(Record set Opens)
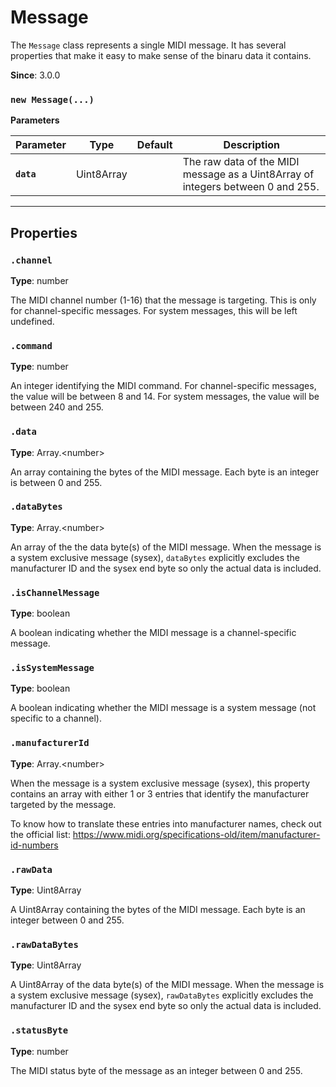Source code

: # Message

The `Message` class represents a single MIDI message. It has several properties that make it
easy to make sense of the binaru data it contains.

**Since**: 3.0.0


### `new Message(...)`


**Parameters**

| Parameter    | Type      | Default      | Description  |
| ------------ | ------------ | ------------ | ------------ |
|**`data`** |Uint8Array||The raw data of the MIDI message as a Uint8Array of integers between 0 and 255.|



***

## Properties

### `.channel`
**Type**: number

The MIDI channel number (1-16) that the message is targeting. This is only for
channel-specific messages. For system messages, this will be left undefined.



### `.command`
**Type**: number

An integer identifying the MIDI command. For channel-specific messages, the value will be
between 8 and 14. For system messages, the value will be between 240 and 255.



### `.data`
**Type**: Array.&lt;number&gt;

An array containing the bytes of the MIDI message. Each byte is an integer is between 0 and
255.



### `.dataBytes`
**Type**: Array.&lt;number&gt;

An array of the the data byte(s) of the MIDI message. When the message is a system exclusive
message (sysex), `dataBytes` explicitly excludes the manufacturer ID and the sysex end
byte so only the actual data is included.



### `.isChannelMessage`
**Type**: boolean

A boolean indicating whether the MIDI message is a channel-specific message.



### `.isSystemMessage`
**Type**: boolean

A boolean indicating whether the MIDI message is a system message (not specific to a
channel).



### `.manufacturerId`
**Type**: Array.&lt;number&gt;

When the message is a system exclusive message (sysex), this property contains an array with
either 1 or 3 entries that identify the manufacturer targeted by the message.

To know how to translate these entries into manufacturer names, check out the official list:
https://www.midi.org/specifications-old/item/manufacturer-id-numbers



### `.rawData`
**Type**: Uint8Array

A Uint8Array containing the bytes of the MIDI message. Each byte is an integer between 0 and
255.



### `.rawDataBytes`
**Type**: Uint8Array

A Uint8Array of the data byte(s) of the MIDI message. When the message is a system exclusive
message (sysex), `rawDataBytes` explicitly excludes the manufacturer ID and the sysex end
byte so only the actual data is included.



### `.statusByte`
**Type**: number

The MIDI status byte of the message as an integer between 0 and 255.




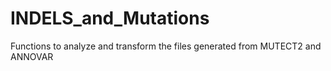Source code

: # INDELS_and_Mutations
Functions to analyze and transform the files generated from MUTECT2 and ANNOVAR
(Record set Closes)
Skip the pictures and restate exactly the lines from the beginning of the listing to the line with "An integer identifying", that line included.

• Your solution:
Source code

: # Message

The `Message` class represents a single MIDI message. It has several properties that make it
easy to make sense of the binaru data it contains.

**Since**: 3.0.0


### `new Message(...)`


**Parameters**

| Parameter    | Type      | Default      | Description  |
| ------------ | ------------ | ------------ | ------------ |
|**`data`** |Uint8Array||The raw data of the MIDI message as a Uint8Array of integers between 0 and 255.|



***

## Properties

### `.channel`
**Type**: number

The MIDI channel number (1-16) that the message is targeting. This is only for
channel-specific messages. For system messages, this will be left undefined.



### `.command`
**Type**: number

An integer identifying the MIDI command. For channel-specific messages, the value will be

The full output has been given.